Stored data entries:
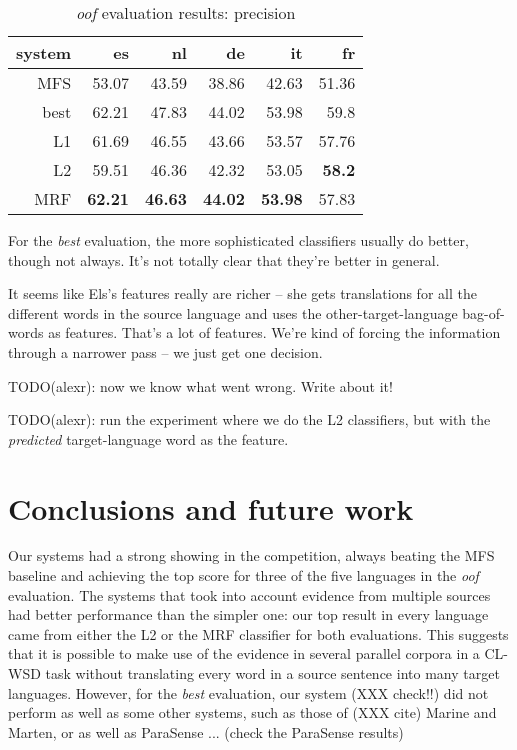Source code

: \documentclass[11pt,letterpaper]{article}
\begin{document}
\begin{table}[t!]
  \begin{center}
    \begin{tabular}{|r|r|r|r|r|r|}
      \hline
      system   & es    & nl    & de    &  it   & fr \\
      \hline
    MFS & 53.07          & 43.59              & 38.86          & 42.63          & 51.36 \\
   best & 62.21          & 47.83              & 44.02          & 53.98          & 59.8 \\
      \hline
           L1  & 61.69          & 46.55              & 43.66          & 53.57          & 57.76 \\
           L2  & 59.51          & 46.36              & 42.32          & 53.05          & \textbf{58.2} \\
           MRF & \textbf{62.21} & \textbf{46.63}     & \textbf{44.02} & \textbf{53.98} & 57.83 \\
      \hline
    \end{tabular}
  \caption{\emph{oof} evaluation results: precision}
  \label{table:resultsoof}
  \end{center}
\end{table}

For the \emph{best} evaluation, the more sophisticated classifiers usually do
better, though not always. It's not totally clear that they're better in
general.

It seems like Els's features really are richer -- she gets translations for all
the different words in the source language and uses the other-target-language
bag-of-words as features. That's a lot of features. We're kind of forcing the
information through a narrower pass -- we just get one decision.

TODO(alexr): now we know what went wrong. Write about it!

TODO(alexr): run the experiment where we do the L2 classifiers, but with the
\emph{predicted} target-language word as the feature.

\section{Conclusions and future work}
Our systems had a strong showing in the competition, always beating the MFS
baseline and achieving the top score for three of the five languages in the
\emph{oof} evaluation. The systems that took into account evidence from
multiple sources had better performance than the simpler one: our top result in
every language came from either the L2 or the MRF classifier for
both evaluations. This suggests that it is possible to make use of the evidence
in several parallel corpora in a CL-WSD task without translating every word in
a source sentence into many target languages. However, for the \emph{best}
evaluation, our system (XXX check!!) did not perform as well as some other
systems, such as those of (XXX cite) Marine and Marten, or as well as ParaSense
... (check the ParaSense results)
\end{document}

Work item: In the reply, each line of the data must appear exactly as written, and no picture may appear.

Problem solution:
Source code

: \documentclass[11pt,letterpaper]{article}
\begin{document}
\begin{table}[t!]
  \begin{center}
    \begin{tabular}{|r|r|r|r|r|r|}
      \hline
      system   & es    & nl    & de    &  it   & fr \\
      \hline
    MFS & 53.07          & 43.59              & 38.86          & 42.63          & 51.36 \\
   best & 62.21          & 47.83              & 44.02          & 53.98          & 59.8 \\
      \hline
           L1  & 61.69          & 46.55              & 43.66          & 53.57          & 57.76 \\
           L2  & 59.51          & 46.36              & 42.32          & 53.05          & \textbf{58.2} \\
           MRF & \textbf{62.21} & \textbf{46.63}     & \textbf{44.02} & \textbf{53.98} & 57.83 \\
      \hline
    \end{tabular}
  \caption{\emph{oof} evaluation results: precision}
  \label{table:resultsoof}
  \end{center}
\end{table}

For the \emph{best} evaluation, the more sophisticated classifiers usually do
better, though not always. It's not totally clear that they're better in
general.

It seems like Els's features really are richer -- she gets translations for all
the different words in the source language and uses the other-target-language
bag-of-words as features. That's a lot of features. We're kind of forcing the
information through a narrower pass -- we just get one decision.

TODO(alexr): now we know what went wrong. Write about it!

TODO(alexr): run the experiment where we do the L2 classifiers, but with the
\emph{predicted} target-language word as the feature.

\section{Conclusions and future work}
Our systems had a strong showing in the competition, always beating the MFS
baseline and achieving the top score for three of the five languages in the
\emph{oof} evaluation. The systems that took into account evidence from
multiple sources had better performance than the simpler one: our top result in
every language came from either the L2 or the MRF classifier for
both evaluations. This suggests that it is possible to make use of the evidence
in several parallel corpora in a CL-WSD task without translating every word in
a source sentence into many target languages. However, for the \emph{best}
evaluation, our system (XXX check!!) did not perform as well as some other
systems, such as those of (XXX cite) Marine and Marten, or as well as ParaSense
... (check the ParaSense results)
\end{document}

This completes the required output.